Andrew Bragg: Well, I don't think the debate has really started. I mean, I think the removal of President Trump is really crossing the Rubicon. I mean, that's a moment where the social media platforms crossed the Rubicon. So the debate is just commenced in my judgement. And so the question is, what are they going to do with all the material on their platforms which already transgress our laws, especially in relation to incitement and defamation? Now, one of my parliamentary colleagues, Anne Webster, who's the member for Mallee, has had, you know, highly defamatory information published about her, which she has sought legal remedy to have removed. But their platforms have not been, as I understand it, particularly helpful. And so I would I would like to see if the platforms do this at their own volition and if not, look to put in place a code of conduct and if that doesn't fail, then you'd have to look at further, more onerous obligations that could be considered by Canberra.
Leon Delaney: Yeah, there are those who are concerned that the move to remove, to get rid of President Trump's account is a challenge to free speech. Is there a threat to free speech that's at play here or are people missing the point? And they should be more focused on what you're saying and focusing on the consistency and making sure the things that are truly objectionable are, in fact, removed.
Andrew Bragg: I think people are missing the point, I think it is very important that people understand that these are private businesses. If you believe in a free economy, you can't force people to publish things on private platforms. It is a private platform in which the users agree under the terms and conditions and the private platform is decided to make this change. Well, I think that that platform, Twitter should do it should apply that standard across the board, and it should be looking to remove anti-Semitic and other incitement, which appears on its platforms across the world.
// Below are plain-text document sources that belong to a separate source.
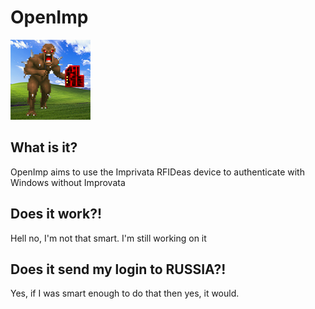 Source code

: # OpenImp
![Alt text](https://github.com/NCC-Lykos/OpenImp/blob/master/OpenImpAuth.png?raw=true)

## What is it?
OpenImp aims to use the Imprivata RFIDeas device to authenticate with Windows without Improvata 

## Does it work?!
Hell no, I'm not that smart. I'm still working on it

## Does it send my login to RUSSIA?!
Yes, if I was smart enough to do that then yes, it would.

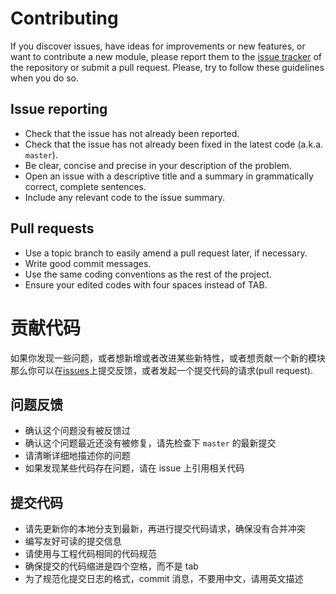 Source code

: # Contributing

If you discover issues, have ideas for improvements or new features, or
want to contribute a new module, please report them to the
[issue tracker][1] of the repository or submit a pull request. Please,
try to follow these guidelines when you do so.

## Issue reporting

- Check that the issue has not already been reported.
- Check that the issue has not already been fixed in the latest code (a.k.a. `master`).
- Be clear, concise and precise in your description of the problem.
- Open an issue with a descriptive title and a summary in grammatically correct,
  complete sentences.
- Include any relevant code to the issue summary.

## Pull requests

- Use a topic branch to easily amend a pull request later, if necessary.
- Write good commit messages.
- Use the same coding conventions as the rest of the project.
- Ensure your edited codes with four spaces instead of TAB.

# 贡献代码

如果你发现一些问题，或者想新增或者改进某些新特性，或者想贡献一个新的模块
那么你可以在[issues][1]上提交反馈，或者发起一个提交代码的请求(pull request).

## 问题反馈

- 确认这个问题没有被反馈过
- 确认这个问题最近还没有被修复，请先检查下 `master` 的最新提交
- 请清晰详细地描述你的问题
- 如果发现某些代码存在问题，请在 issue 上引用相关代码

## 提交代码

- 请先更新你的本地分支到最新，再进行提交代码请求，确保没有合并冲突
- 编写友好可读的提交信息
- 请使用与工程代码相同的代码规范
- 确保提交的代码缩进是四个空格，而不是 tab
- 为了规范化提交日志的格式，commit 消息，不要用中文，请用英文描述

[1]: https://github.com/csplink/csp_hal_apm32f1/issues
And certainly in my state of New South Wales, I want to see it, you know, remove information which is defamatory or also potentially driving incitement to violence.
Leon Delaney: What about politicians like George Christensen, who has a history of posting and reposting items on social media that perhaps might be considered by some to be dubious or even offensive? He's readers...
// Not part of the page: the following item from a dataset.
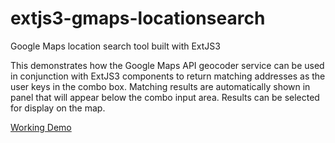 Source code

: # extjs3-gmaps-locationsearch
Google Maps location search tool built with ExtJS3

This demonstrates how the Google Maps API geocoder service can be used in conjunction with ExtJS3 components to return matching addresses as the user keys in the combo box. Matching results are automatically shown in panel that will appear below the combo input area. Results can be selected for display on the map.

[Working Demo](http://parky128.github.io/extjs3-gmaps-locationsearch/)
Andrew Bragg: It doesn't matter if it's dubious or offensive. I mean, we're not talking I'm not talking about misinformation. What I'm talking about is incitement or defamation.
Leon Delaney: Okay.
Andrew Bragg: Misinformation is entirely different and I think if you try to regulate misinformation, to be frank, I think you are getting into a territory of censorship in a very dangerous position. So what I'm concerned about is that there are social media platforms which host information which is based on incitement or we're trying to drive incitement.
Leon Delaney: Yeah.
Andrew Bragg: Or is defamatory. That's where I draw the line.
Leon Delaney: Sure. But misinformation has been a great problem, hasn't it, both in the United States and here, particularly in dealing with the COVID-19 health crisis, where some misinformation is in fact quite dangerous. So doesn't something need to be done about that as well?
Andrew Bragg: Well, I'm a lawmaker and I'm worried that our laws aren't always properly enforced in the Wild West of social media. Where often, too often anything can go. I'm not worried about misinformation relative to my concerns about people being defamed for no good reason or worse, there being violence incited against people because they're Jewish, for example. So that is where my concern lies.
Leon Delaney: Indeed, while there's, I guess, some distance for this debate to go yet, thanks very much for your time today.
Andrew Bragg: No worries. Thanks a lot. Cheers.